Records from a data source
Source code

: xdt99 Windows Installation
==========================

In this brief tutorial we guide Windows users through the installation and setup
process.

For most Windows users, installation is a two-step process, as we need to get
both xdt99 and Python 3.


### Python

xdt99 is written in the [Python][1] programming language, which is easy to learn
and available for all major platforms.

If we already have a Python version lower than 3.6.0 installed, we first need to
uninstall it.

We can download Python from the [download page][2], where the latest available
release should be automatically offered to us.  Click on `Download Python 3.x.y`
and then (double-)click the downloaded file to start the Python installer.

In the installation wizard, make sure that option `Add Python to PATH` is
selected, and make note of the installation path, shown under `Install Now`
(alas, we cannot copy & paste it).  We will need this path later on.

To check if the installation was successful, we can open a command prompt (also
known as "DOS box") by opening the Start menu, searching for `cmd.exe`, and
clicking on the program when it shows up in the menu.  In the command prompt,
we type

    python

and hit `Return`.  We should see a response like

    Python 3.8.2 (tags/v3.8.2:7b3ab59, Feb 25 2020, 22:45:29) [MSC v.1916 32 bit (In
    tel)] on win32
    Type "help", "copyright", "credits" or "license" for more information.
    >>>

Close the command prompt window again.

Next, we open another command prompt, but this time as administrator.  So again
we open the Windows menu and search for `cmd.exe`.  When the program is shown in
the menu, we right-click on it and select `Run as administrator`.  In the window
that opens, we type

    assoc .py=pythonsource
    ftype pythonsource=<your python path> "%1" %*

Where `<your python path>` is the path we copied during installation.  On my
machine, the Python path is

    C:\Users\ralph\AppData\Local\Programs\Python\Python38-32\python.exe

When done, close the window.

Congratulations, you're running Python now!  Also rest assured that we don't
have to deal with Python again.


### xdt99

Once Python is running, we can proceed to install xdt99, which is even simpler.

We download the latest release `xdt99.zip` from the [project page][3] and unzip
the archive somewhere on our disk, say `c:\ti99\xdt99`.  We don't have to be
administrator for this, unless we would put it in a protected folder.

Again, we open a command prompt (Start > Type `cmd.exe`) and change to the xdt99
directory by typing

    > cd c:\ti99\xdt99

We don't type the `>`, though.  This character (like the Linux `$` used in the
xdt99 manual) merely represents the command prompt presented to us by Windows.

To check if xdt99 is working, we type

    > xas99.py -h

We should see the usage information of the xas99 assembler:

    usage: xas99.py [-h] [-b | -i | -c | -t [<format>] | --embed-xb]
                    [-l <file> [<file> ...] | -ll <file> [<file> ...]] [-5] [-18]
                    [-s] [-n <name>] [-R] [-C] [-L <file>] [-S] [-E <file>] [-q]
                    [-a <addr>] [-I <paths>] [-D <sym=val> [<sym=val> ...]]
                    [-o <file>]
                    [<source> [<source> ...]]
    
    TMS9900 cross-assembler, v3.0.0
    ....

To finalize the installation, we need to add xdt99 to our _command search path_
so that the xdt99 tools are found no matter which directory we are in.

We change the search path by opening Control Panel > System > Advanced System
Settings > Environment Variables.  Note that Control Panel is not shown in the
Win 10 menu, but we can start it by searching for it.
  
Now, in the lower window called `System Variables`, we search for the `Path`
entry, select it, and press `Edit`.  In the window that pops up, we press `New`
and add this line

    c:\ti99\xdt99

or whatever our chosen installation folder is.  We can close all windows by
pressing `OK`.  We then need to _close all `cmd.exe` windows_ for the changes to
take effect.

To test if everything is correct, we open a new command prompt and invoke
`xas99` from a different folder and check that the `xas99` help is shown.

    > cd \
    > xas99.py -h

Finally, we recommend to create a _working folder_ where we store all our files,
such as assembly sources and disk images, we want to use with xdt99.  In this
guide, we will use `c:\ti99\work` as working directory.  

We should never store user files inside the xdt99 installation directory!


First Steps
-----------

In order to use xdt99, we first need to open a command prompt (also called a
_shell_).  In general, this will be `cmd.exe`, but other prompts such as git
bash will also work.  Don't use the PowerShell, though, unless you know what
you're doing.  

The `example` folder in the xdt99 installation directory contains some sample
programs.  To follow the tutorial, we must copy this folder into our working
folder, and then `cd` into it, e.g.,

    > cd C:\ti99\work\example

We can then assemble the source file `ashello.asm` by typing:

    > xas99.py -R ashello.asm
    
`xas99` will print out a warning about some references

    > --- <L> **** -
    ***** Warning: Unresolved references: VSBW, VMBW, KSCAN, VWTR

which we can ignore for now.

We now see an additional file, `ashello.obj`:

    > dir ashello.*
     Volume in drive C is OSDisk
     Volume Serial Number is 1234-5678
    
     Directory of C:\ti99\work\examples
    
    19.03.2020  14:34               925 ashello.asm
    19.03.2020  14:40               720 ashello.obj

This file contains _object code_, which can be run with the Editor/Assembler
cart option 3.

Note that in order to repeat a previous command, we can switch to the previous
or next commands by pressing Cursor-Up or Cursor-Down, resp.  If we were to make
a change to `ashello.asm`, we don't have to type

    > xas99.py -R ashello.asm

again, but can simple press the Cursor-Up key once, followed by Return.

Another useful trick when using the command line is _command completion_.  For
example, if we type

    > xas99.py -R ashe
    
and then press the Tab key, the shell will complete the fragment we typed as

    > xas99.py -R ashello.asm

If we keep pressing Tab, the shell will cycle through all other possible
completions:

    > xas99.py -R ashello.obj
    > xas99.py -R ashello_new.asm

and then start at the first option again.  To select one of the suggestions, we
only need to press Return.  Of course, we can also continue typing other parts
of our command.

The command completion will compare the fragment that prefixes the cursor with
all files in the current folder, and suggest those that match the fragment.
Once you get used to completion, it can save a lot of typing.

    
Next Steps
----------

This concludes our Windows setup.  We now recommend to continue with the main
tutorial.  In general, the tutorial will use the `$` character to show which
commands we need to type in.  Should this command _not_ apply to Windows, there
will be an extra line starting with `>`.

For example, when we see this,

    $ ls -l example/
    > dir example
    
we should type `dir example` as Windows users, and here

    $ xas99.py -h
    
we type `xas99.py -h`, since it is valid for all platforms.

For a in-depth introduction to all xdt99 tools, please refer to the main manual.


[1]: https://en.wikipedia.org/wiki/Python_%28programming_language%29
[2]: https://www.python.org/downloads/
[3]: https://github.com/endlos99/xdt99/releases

## How to complete this task
Search the entries for the word "into", then copy every line in which it is found.

## Reply
programs.  To follow the tutorial, we must copy this folder into our working
folder, and then `cd` into it, e.g.,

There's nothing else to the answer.